• Problem statement: Copy exactly the lines from the beginning of the data down to and including the line holding "乃吃说你的生命，对吧，那么在", without any pictures.

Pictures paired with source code
********
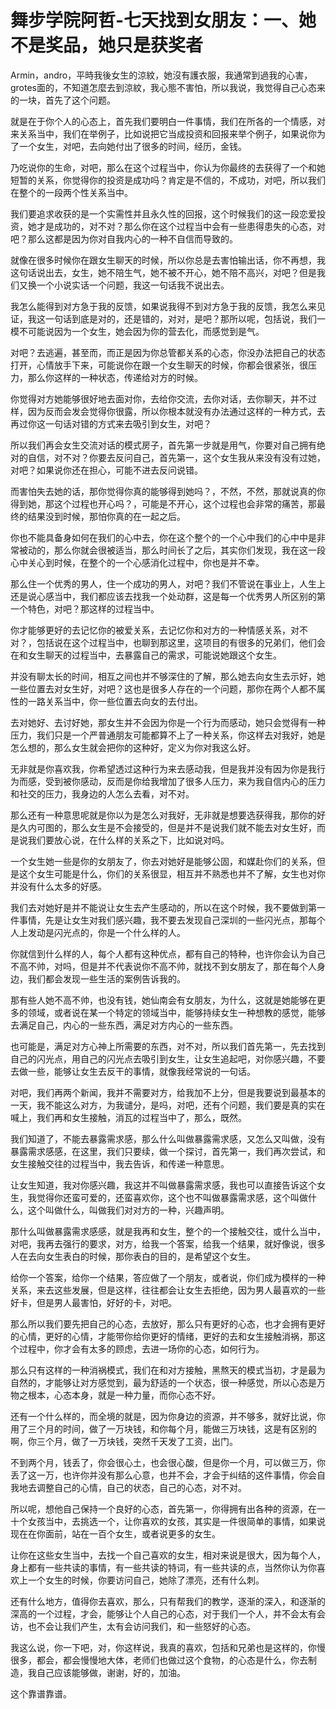 # 舞步学院阿哲-七天找到女朋友：一、她不是奖品，她只是获奖者

 Armin，andro，平時我後女生的涼紋，她沒有護衣服，我通常到過我的心害， grotes面的，不知道怎麼去到涼紋，我心態不害怕，所以我说，我觉得自己心态来的一块，首先了这个问题。

就是在于你个人的心态上，首先我们要明白一件事情，我们在所各的一个情感，对来关系当中，我们在举例子，比如说把它当成投资和回报来举个例子，如果说你为了一个女生，对吧，去向她付出了很多的时间，经历，金钱。

乃吃说你的生命，对吧，那么在这个过程当中，你认为你最终的去获得了一个和她短暂的关系，你觉得你的投资是成功吗？肯定是不信的，不成功，对吧，所以我们在整个的一段两个性关系当中。

我们要追求收获的是一个实需性并且永久性的回报，这个时候我们的这一段恋爱投资，她才是成功的，对不对？那么你在这个过程当中会有一些患得患失的心态，对吧？那么这都是因为你对自我内心的一种不自信而导致的。

就像在很多时候你在跟女生聊天的时候，所以你总是去害怕输出话，你不再想，我这句话说出去，女生，她不陪生气，她不被不开心，她不陪不高兴，对吧？但是我们又换一个小说实话一个问题，我这一句话我不说出去。

我怎么能得到对方急于我的反馈，如果说我得不到对方急于我的反馈，我怎么来见证，我这一句话到底是对的，还是错的，对对，是吧？那所以呢，包括说，我们一模不可能说因为一个女生，她会因为你的营去化，而感觉到是气。

对吧？去逃遍，甚至而，而正是因为你总管都关系的心态，你没办法把自己的状态打开，心情放手下来，可能说你在跟一个女生聊天的时候，你都会很紧张，很压力，那么你这样的一种状态，传递给对方的时候。

你觉得对方她能够很好地去面对你，去给你交流，去你对话，去你聊天，并不过样，因为反而会发会觉得你很露，所以你根本就没有办法通过这样的一种方式，去再过你这一句话对错的方式来去吸引到女生，对吧？

所以我们再会女生交流对话的模式房子，首先第一步就是用气，你要对自己拥有绝对的自信，对不对？你要去反问自己，首先第一，这个女生我从来没有没有过她，对吧？如果说你还在担心，可能不进去反问说错。

而害怕失去她的话，那你觉得你真的能够得到她吗？，不然，不然，那就说真的你得到她，那这个过程也开心吗？，可能是不开心，这个过程也会非常的痛苦，那最终的结果没到时候，那怕你真的在一起之后。

你也不能具备身如何在我们的心中去，你在这个整个的一个心中我们的心中中是非常被动的，那么你就会很被适当，那么时间长了之后，其实你们发现，我在这一段心中关心到时候，在整个的一个心感消化过程中，你也是并不幸。

那么住一个优秀的男人，住一个成功的男人，对吧？我们不管说在事业上，人生上还是说心感当中，我们都应该去找我一个处动群，这是每一个优秀男人所区别的第一个特色，对吧？那这样的过程当中。

你才能够更好的去记忆你的被爱关系，去记忆你和对方的一种情感关系，对不对？，包括说在这个过程当中，也聊到那这里，这项目的有很多的兄弟们，他们会在和女生聊天的过程当中，去暴露自己的需求，可能说她跟这个女生。

并没有聊太长的时间，相互之间也并不够深住的了解，那么她去向女生去示好，她一些位置去对女生好，对吧？这也是很多人存在的一个问题，那你在两个人都不属性的一路关系当中，你一些位置去向女的去付出。

去对她好、去讨好她，那女生并不会因为你是一个行为而感动，她只会觉得有一种压力，我们只是一个严普通朋友可能都算不上了一种关系，你这样去对我好，她是怎么想的，那么女生就会把你的这种好，定义为你对我这么好。

无非就是你喜欢我，你希望透过这种行为来去感动我，但是我并没有因为你是我行为而感，受到被你感动，反而是你给我增加了很多人压力，来为我自信内心的压力和社交的压力，我身边的人怎么去看，对不对。

那么还有一种意思呢就是你以为是怎么对我好，无非就是想要选获得我，那你的好是久内可图的，那么女生是不会接受的，但是并不是说我们就不能去对女生好，而是说我们要放心说，在什么样的关系之下，比如说对吗。

一个女生她一些是你的女朋友了，你去对她好是能够公固，和媒赴你们的关系，但是这个女生可能是什么，你们的关系很显，相互并不熟悉也并不了解，女生也对你并没有什么太多的好感。

我们去对她好是并不能说让女生去产生感动的，所以在这个时候，我不要做到第一件事情，先是让女生对我们感兴趣，我不要去发现自己深圳的一些闪光点，那每个人上发动是闪光点的，你是一个什么样的人。

你就信到什么样的人，每个人都有这种优点，都有自己的特种，也许你会认为自己不高不帅，对吗，但是并不代表说你不高不帅，就找不到女朋友了，那在每个人身边，我们都会发现一些生活的案例告诉我的。

那有些人她不高不帅，也没有钱，她仙南会有女朋友，为什么，这就是她能够在更多的领域，或者说在某一个特定的领域当中，能够持续女生一种想教的感觉，能够去满足自己，内心的一些东西，满足对方内心的一些东西。

也可能是，满足对方心神上所需要的东西，对不对，所以我们首先第一，先去找到自己的闪光点，用自己的闪光点去吸引到女生，让女生追起吧，对你感兴趣，不要去做一些，能够让女生去反干的事情，就像我经常说的一句话。

对吧，我们再两个新闻，我并不需要对方，给我加不上分，但是我要说到最基本的一天，我不能这么对方，为我谴分，是吗，对吧，还有个问题，我们要是真的实在喊上，我们再和女生接触，消瓦的过程当中了，那么，既然。

我们知道了，不能去暴露需求感，那么什么叫做暴露需求感，又怎么又叫做，没有暴露需求感感，在这里，我们只要续，做一个探讨，首先第一，我们再次尝试，和女生接触交往的过程当中，我去告诉，和传递一种意思。

让女生知道，我对你感兴趣，我这并不叫做暴露需求感，我也可以直接告诉这个女生，我觉得你还蛮可爱的，还蛮喜欢你，这个也不叫做暴露需求感，这个叫做什么，这个叫做什么，叫做我们对对方的一种，兴趣声明。

那什么叫做暴露需求感感，就是我再和女生，整个的一个接触交往，或什么当中，对吧，我再去强行的要求，对方，给我一个答案，给我一个结果，就好像说，很多人在去向女生表白的时候，那你表白的目的，是希望这个女生。

给你一个答案，给你一个结果，答应做了一个朋友，或者说，你们成为模样的一种关系，来去这些发展，但是这样，往往都会让女生去拒绝，因为男人最喜欢的一些好卡，但是男人最害怕，好好的卡，对吧。

那么所以我们要先把自己的心态，去放好，那么只有更好的心态，也才会拥有更好的心情，更好的心情，才能带你给你更好的情绪，更好的去和女生接触消祸，那这个过程中，你才会有太多的顾虑，去进一场你的心态，如何行为。

那么只有这样的一种消祸模式，我们在和对方接触，黑熬天的模式当初，才是最为自然的，才能够让对方感觉到，最为舒适的一个状态，很一种感觉，所以心态是万物之根本，心态本身，就是一种力量，而你心态不好。

还有一个什么样的，而全境的就是，因为你身边的资源，并不够多，就好比说，你用了三个月的时间，做了一万块钱，和你每个月，能做三万块钱，这是有区别的啊，你三个月，做了一万块钱，突然千天发了工资，出门。

不到两个月，钱丢了，你会很心土，也会很心酸，但是你一个月，可以做三万，你丢了这一万，也许你并没有那么心意，也并不会，才会于纠结的这件事情，你会自我地去调整自己的心情，自己的状态，自己的心态，对不对。

所以呢，想他自己保持一个良好的心态，首先第一，你得拥有出各种的资源，在一十个女孩当中，去挑选一个，让你喜欢的女孩，其实是一件很简单的事情，如果说现在在你面前，站在一百个女生，或者说更多的女生。

让你在这些女生当中，去找一个自己喜欢的女生，相对来说是很大，因为每个人，身上都有一些共读的事情，有一些共读的特词，有一些共读的点，当然你认为你喜欢上一个女生的时候，你要访问自己，她除了漂亮，还有什么刺。

还有什么地方，值得你去喜欢，那么，只有帮我们的教学，逐渐的深入，和逐渐的深高的一个过程，才会，能够让个人自己的心态，对于我们一个人，并不会太有会访，也不会让我们产生，太有会访问我们，和一些怒好的心态。

我这么说，你一下吧，对，你这样说，我真的喜欢，包括和兄弟也是这样的，你慢很多，都会，都会慢慢地大体，老师们也做过这个食物，的心态是什么，你去制造，我自己应该能够做，谢谢，好的，加油。

这个靠谱靠谱。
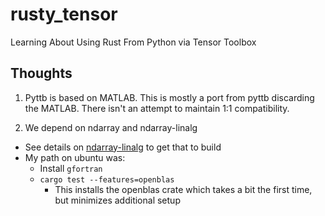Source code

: # rusty_tensor
Learning About Using Rust From Python via Tensor Toolbox

## Thoughts
1. Pyttb is based on MATLAB.
This is mostly a port from pyttb discarding the MATLAB.
There isn't an attempt to maintain 1:1 compatibility.

1. We depend on ndarray and ndarray-linalg
* See details on [ndarray-linalg](https://github.com/rust-ndarray/ndarray-linalg/blob/master/README.md) to get that to build
* My path on ubuntu was:
   * Install `gfortran`
   * `cargo test --features=openblas`
      * This installs the openblas crate which takes a bit the first time, but minimizes additional setup
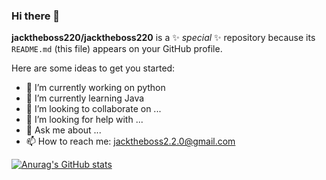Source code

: ### Hi there 👋


**jacktheboss220/jacktheboss220** is a ✨ _special_ ✨ repository because its `README.md` (this file) appears on your GitHub profile.

Here are some ideas to get you started:

- 🔭 I’m currently working on python
- 🌱 I’m currently learning Java
- 👯 I’m looking to collaborate on ...
- 🤔 I’m looking for help with ...
- 💬 Ask me about ...
- 📫 How to reach me: jacktheboss2.2.0@gmail.com


[![Anurag's GitHub stats](https://github-readme-stats.vercel.app/api?username=jacktheboss220&show_icons=true&theme=midnight-purple)](https://github.com/anuraghazra/github-readme-)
********
• Your response:
 # 舞步学院阿哲-七天找到女朋友：一、她不是奖品，她只是获奖者

 Armin，andro，平時我後女生的涼紋，她沒有護衣服，我通常到過我的心害， grotes面的，不知道怎麼去到涼紋，我心態不害怕，所以我说，我觉得自己心态来的一块，首先了这个问题。

就是在于你个人的心态上，首先我们要明白一件事情，我们在所各的一个情感，对来关系当中，我们在举例子，比如说把它当成投资和回报来举个例子，如果说你为了一个女生，对吧，去向她付出了很多的时间，经历，金钱。

乃吃说你的生命，对吧，那么在这个过程当中，你认为你最终的去获得了一个和她短暂的关系，你觉得你的投资是成功吗？肯定是不信的，不成功，对吧，所以我们在整个的一段两个性关系当中。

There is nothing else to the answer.